Well, he's got some political capital that I guess he could say he's won by executing
phase one of the 20-point peace plan.
So maybe this has given him some political capital as the peace president.
He can now say that, look, I've actually gotten phase one done, and now we're working on phase two.
But as we're working on phase two, we also have to deal with our big problem in the Middle East, the way he may be seeing it, which is Iran.
And so it kind of becomes a type of package deal, like a package solution in that you're negotiating phase two.
or you're saying that you're negotiating phase two, but in order to get phase two done,
you know, you've got this underlying problem, which for them is Iran.
So phase two can't really be fully complete or the full completion of the 20-point peace plan
can happen until you deal with Iran.
That might be how they're positioning.
Well, exactly.
I mean, I'm simplifying it, but that might be how they're positioning the story.
I mean, can I just say...
The strategy of this.
Can I just say that when I looked at the White House website a few hours ago,
there was a huge thing there about the President of Peace.
So it's exactly what you said, that they are currently on the strength of this,
projecting Trump as the President of Peace.
And bear in mind that the Nobel Peace Prize Committee is due to meet in a few days.
So it might very well be that there's partly part of the agenda too.
But anyway, I think you've got it exactly.
If Hamas digs in its heels about disarmament or something of that kind, you can immediately
see what they're going to say.
They're going to say, well, Hamas is taking this hard line because he's being encouraged
to do so by Iran.
So in order to fully bring peace to Gaza and to the rest of the Middle East, we need to go
after the head of the snake, which is the regime of the island.
Ayatollahs in Iran, and so we attack Iran.
And you can very easily see how that narrative might start to surface and how it could very easily
be believed in.
Bear in mind that Trump himself has made it clear many times that he is very antagonistic
to Iran and to the regime, to the government there and to the regime there.
I mean, he really, really does.
like them.

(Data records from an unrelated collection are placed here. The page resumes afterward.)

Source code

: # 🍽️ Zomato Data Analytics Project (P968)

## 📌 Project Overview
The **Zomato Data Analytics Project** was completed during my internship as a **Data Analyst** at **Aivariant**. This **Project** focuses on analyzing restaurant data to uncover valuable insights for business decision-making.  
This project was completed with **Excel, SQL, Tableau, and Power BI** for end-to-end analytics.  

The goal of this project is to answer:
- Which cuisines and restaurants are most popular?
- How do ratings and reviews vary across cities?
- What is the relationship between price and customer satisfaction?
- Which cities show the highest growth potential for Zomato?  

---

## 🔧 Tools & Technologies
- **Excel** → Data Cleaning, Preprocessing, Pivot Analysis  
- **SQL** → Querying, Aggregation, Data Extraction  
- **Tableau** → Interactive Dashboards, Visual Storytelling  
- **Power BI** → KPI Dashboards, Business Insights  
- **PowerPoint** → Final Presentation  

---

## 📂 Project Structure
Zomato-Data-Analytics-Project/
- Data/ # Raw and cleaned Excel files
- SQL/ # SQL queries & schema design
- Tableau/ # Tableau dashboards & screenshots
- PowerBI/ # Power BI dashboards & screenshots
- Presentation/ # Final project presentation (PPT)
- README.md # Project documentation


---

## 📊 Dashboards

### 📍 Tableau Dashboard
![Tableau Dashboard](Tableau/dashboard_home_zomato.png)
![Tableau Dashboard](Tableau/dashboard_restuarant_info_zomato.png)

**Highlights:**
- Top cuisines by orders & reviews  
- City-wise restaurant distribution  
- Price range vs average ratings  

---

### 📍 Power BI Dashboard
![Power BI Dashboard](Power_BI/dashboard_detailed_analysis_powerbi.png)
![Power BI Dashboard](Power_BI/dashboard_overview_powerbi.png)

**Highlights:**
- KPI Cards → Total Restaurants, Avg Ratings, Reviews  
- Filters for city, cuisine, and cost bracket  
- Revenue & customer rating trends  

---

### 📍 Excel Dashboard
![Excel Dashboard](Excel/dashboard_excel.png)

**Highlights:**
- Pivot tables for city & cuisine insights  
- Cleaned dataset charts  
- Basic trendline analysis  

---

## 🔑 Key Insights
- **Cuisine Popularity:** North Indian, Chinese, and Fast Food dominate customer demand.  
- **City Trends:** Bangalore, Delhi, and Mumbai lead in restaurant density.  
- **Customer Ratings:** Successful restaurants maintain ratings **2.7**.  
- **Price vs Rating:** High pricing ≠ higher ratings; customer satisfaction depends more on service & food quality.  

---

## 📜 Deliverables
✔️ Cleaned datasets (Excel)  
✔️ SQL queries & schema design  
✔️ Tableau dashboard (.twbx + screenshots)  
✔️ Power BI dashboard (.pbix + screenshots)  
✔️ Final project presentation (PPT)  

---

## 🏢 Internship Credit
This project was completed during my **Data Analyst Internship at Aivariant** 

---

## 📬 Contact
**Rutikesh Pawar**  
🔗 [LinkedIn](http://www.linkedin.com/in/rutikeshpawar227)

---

So it's given he's already existing feelings about them, it's probably not going
to be very difficult to persuade him that all of the problems in the Middle East, including
the difficulty of getting a piece sorted out in Gaza, are ultimately down to Iran.
Okay, so yeah, we'll end the video there. The main point is that
the phase two of the peace plan is going to be the difficult part now.
So we're going to monitor what happened going forward, right?
Absolutely.
Well, we are.
We have to.
But as I said, I mean, having said that, I mean, let's not be totally negative or pessimistic
about this.
People are going to be free who up to now have not been.
And that is a good thing.
That is a good thing.
And people shouldn't overlook that.
Yeah, absolutely.
All right, we will end the video there.